### PROBLEM REQUIREMENTS
An exact transcription of all the data is required; the pictures are to be left out.

____ ENTRIES PROVIDED

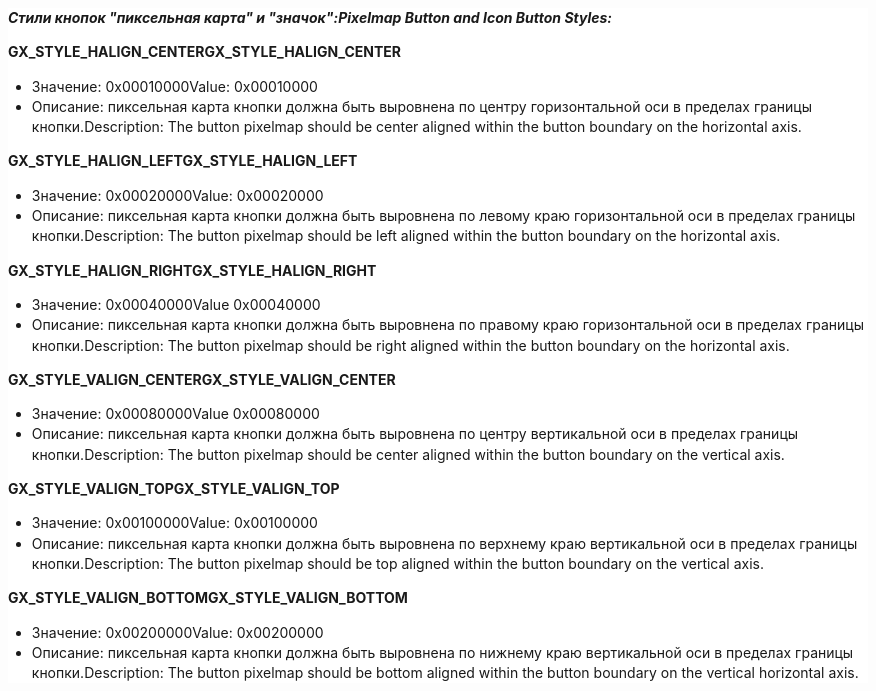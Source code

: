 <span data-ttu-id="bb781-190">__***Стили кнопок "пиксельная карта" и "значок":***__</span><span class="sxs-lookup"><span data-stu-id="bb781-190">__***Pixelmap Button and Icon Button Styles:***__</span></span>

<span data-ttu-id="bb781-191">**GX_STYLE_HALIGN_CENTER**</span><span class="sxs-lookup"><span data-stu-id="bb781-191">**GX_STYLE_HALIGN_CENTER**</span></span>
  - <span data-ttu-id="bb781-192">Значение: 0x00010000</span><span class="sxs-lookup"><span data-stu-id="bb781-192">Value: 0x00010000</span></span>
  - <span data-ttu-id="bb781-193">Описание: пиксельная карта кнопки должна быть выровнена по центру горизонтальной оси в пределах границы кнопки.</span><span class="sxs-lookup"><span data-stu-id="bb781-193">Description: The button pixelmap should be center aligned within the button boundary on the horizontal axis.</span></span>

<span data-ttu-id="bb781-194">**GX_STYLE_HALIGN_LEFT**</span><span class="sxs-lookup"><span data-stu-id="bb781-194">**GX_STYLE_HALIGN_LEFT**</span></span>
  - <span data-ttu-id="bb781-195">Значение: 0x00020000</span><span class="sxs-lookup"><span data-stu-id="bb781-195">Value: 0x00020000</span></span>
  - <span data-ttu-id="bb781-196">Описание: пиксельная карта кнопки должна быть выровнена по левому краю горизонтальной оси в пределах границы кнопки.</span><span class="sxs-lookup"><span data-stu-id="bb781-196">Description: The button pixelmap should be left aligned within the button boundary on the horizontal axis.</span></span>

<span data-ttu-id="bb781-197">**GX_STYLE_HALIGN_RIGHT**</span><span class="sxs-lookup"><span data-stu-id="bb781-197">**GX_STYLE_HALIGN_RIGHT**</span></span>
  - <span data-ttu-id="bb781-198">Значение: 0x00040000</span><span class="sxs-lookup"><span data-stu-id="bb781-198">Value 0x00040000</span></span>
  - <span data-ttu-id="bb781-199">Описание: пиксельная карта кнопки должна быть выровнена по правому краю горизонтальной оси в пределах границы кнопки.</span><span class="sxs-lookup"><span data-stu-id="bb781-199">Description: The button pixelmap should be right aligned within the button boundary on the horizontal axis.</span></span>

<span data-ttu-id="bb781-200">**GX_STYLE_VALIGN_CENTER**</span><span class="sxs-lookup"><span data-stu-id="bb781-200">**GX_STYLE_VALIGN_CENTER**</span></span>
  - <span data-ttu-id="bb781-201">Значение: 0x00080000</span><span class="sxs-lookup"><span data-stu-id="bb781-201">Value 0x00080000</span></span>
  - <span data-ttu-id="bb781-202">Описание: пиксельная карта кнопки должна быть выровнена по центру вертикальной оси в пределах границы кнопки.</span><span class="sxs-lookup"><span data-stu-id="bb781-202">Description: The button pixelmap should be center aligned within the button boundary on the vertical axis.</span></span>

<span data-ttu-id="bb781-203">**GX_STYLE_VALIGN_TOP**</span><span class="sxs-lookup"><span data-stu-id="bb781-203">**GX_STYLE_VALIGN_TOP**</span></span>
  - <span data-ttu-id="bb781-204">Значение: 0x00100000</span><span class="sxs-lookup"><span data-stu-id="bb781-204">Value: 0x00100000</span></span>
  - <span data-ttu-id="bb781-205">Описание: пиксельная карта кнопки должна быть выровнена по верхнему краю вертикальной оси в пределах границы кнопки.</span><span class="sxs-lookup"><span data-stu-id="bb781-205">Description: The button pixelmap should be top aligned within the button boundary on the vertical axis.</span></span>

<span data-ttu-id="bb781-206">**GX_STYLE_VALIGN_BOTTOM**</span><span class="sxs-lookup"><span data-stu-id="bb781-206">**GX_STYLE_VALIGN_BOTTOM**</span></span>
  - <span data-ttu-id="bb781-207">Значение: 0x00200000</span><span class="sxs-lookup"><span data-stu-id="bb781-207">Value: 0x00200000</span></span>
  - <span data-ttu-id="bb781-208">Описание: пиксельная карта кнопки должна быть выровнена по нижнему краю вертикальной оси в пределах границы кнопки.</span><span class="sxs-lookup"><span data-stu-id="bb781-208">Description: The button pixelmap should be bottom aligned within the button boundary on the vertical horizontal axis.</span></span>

________

### ANSWER TO THE PROBLEM
Source code

: <span data-ttu-id="bb781-190">__***Стили кнопок "пиксельная карта" и "значок":***__</span><span class="sxs-lookup"><span data-stu-id="bb781-190">__***Pixelmap Button and Icon Button Styles:***__</span></span>

<span data-ttu-id="bb781-191">**GX_STYLE_HALIGN_CENTER**</span><span class="sxs-lookup"><span data-stu-id="bb781-191">**GX_STYLE_HALIGN_CENTER**</span></span>
  - <span data-ttu-id="bb781-192">Значение: 0x00010000</span><span class="sxs-lookup"><span data-stu-id="bb781-192">Value: 0x00010000</span></span>
  - <span data-ttu-id="bb781-193">Описание: пиксельная карта кнопки должна быть выровнена по центру горизонтальной оси в пределах границы кнопки.</span><span class="sxs-lookup"><span data-stu-id="bb781-193">Description: The button pixelmap should be center aligned within the button boundary on the horizontal axis.</span></span>

<span data-ttu-id="bb781-194">**GX_STYLE_HALIGN_LEFT**</span><span class="sxs-lookup"><span data-stu-id="bb781-194">**GX_STYLE_HALIGN_LEFT**</span></span>
  - <span data-ttu-id="bb781-195">Значение: 0x00020000</span><span class="sxs-lookup"><span data-stu-id="bb781-195">Value: 0x00020000</span></span>
  - <span data-ttu-id="bb781-196">Описание: пиксельная карта кнопки должна быть выровнена по левому краю горизонтальной оси в пределах границы кнопки.</span><span class="sxs-lookup"><span data-stu-id="bb781-196">Description: The button pixelmap should be left aligned within the button boundary on the horizontal axis.</span></span>

<span data-ttu-id="bb781-197">**GX_STYLE_HALIGN_RIGHT**</span><span class="sxs-lookup"><span data-stu-id="bb781-197">**GX_STYLE_HALIGN_RIGHT**</span></span>
  - <span data-ttu-id="bb781-198">Значение: 0x00040000</span><span class="sxs-lookup"><span data-stu-id="bb781-198">Value 0x00040000</span></span>
  - <span data-ttu-id="bb781-199">Описание: пиксельная карта кнопки должна быть выровнена по правому краю горизонтальной оси в пределах границы кнопки.</span><span class="sxs-lookup"><span data-stu-id="bb781-199">Description: The button pixelmap should be right aligned within the button boundary on the horizontal axis.</span></span>

<span data-ttu-id="bb781-200">**GX_STYLE_VALIGN_CENTER**</span><span class="sxs-lookup"><span data-stu-id="bb781-200">**GX_STYLE_VALIGN_CENTER**</span></span>
  - <span data-ttu-id="bb781-201">Значение: 0x00080000</span><span class="sxs-lookup"><span data-stu-id="bb781-201">Value 0x00080000</span></span>
  - <span data-ttu-id="bb781-202">Описание: пиксельная карта кнопки должна быть выровнена по центру вертикальной оси в пределах границы кнопки.</span><span class="sxs-lookup"><span data-stu-id="bb781-202">Description: The button pixelmap should be center aligned within the button boundary on the vertical axis.</span></span>

<span data-ttu-id="bb781-203">**GX_STYLE_VALIGN_TOP**</span><span class="sxs-lookup"><span data-stu-id="bb781-203">**GX_STYLE_VALIGN_TOP**</span></span>
  - <span data-ttu-id="bb781-204">Значение: 0x00100000</span><span class="sxs-lookup"><span data-stu-id="bb781-204">Value: 0x00100000</span></span>
  - <span data-ttu-id="bb781-205">Описание: пиксельная карта кнопки должна быть выровнена по верхнему краю вертикальной оси в пределах границы кнопки.</span><span class="sxs-lookup"><span data-stu-id="bb781-205">Description: The button pixelmap should be top aligned within the button boundary on the vertical axis.</span></span>

<span data-ttu-id="bb781-206">**GX_STYLE_VALIGN_BOTTOM**</span><span class="sxs-lookup"><span data-stu-id="bb781-206">**GX_STYLE_VALIGN_BOTTOM**</span></span>
  - <span data-ttu-id="bb781-207">Значение: 0x00200000</span><span class="sxs-lookup"><span data-stu-id="bb781-207">Value: 0x00200000</span></span>
  - <span data-ttu-id="bb781-208">Описание: пиксельная карта кнопки должна быть выровнена по нижнему краю вертикальной оси в пределах границы кнопки.</span><span class="sxs-lookup"><span data-stu-id="bb781-208">Description: The button pixelmap should be bottom aligned within the button boundary on the vertical horizontal axis.</span></span>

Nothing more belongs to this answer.